● **WORK TO BE COMPLETED**: Look through the listing below for the word "fillcolor" and copy every line where it occurs.

● **GIVEN DATA**:
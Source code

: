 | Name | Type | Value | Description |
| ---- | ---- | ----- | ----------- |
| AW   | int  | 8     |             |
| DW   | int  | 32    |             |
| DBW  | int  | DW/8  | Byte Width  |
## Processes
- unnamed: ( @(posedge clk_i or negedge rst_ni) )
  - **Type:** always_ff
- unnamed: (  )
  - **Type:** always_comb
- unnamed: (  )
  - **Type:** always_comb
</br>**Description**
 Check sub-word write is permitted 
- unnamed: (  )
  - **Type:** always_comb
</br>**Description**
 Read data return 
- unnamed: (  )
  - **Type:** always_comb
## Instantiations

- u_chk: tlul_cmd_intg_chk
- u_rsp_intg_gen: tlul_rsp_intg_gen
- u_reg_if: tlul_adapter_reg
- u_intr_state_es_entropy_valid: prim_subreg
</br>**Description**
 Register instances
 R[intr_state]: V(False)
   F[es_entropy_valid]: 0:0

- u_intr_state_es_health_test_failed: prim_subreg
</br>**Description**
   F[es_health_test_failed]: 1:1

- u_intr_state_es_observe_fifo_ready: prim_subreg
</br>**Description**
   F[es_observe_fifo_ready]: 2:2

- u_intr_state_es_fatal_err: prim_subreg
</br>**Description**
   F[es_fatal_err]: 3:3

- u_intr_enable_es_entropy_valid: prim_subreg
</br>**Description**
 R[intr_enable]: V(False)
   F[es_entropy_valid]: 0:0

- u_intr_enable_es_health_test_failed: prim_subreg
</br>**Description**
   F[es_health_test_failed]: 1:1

--

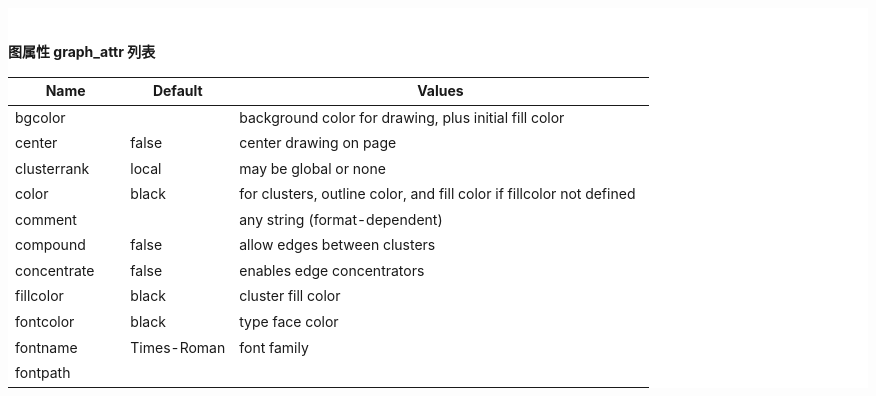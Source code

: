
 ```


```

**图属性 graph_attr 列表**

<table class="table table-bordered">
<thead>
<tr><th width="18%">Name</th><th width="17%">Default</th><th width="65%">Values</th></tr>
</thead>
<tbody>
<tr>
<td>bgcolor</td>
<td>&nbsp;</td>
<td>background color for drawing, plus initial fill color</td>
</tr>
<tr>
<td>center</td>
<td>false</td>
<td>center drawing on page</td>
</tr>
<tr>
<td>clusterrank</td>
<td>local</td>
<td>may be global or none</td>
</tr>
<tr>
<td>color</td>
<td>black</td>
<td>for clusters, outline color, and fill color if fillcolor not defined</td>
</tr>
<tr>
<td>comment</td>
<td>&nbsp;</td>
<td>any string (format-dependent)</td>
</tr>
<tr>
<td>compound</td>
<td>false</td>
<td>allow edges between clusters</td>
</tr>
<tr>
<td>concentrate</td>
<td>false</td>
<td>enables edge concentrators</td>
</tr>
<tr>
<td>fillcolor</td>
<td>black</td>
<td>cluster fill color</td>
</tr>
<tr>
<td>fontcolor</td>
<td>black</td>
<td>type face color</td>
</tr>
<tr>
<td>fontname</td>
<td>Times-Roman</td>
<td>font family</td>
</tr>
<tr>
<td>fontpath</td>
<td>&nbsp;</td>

● **TASK ANSWER**:
<td>for clusters, outline color, and fill color if fillcolor not defined</td>
<td>fillcolor</td>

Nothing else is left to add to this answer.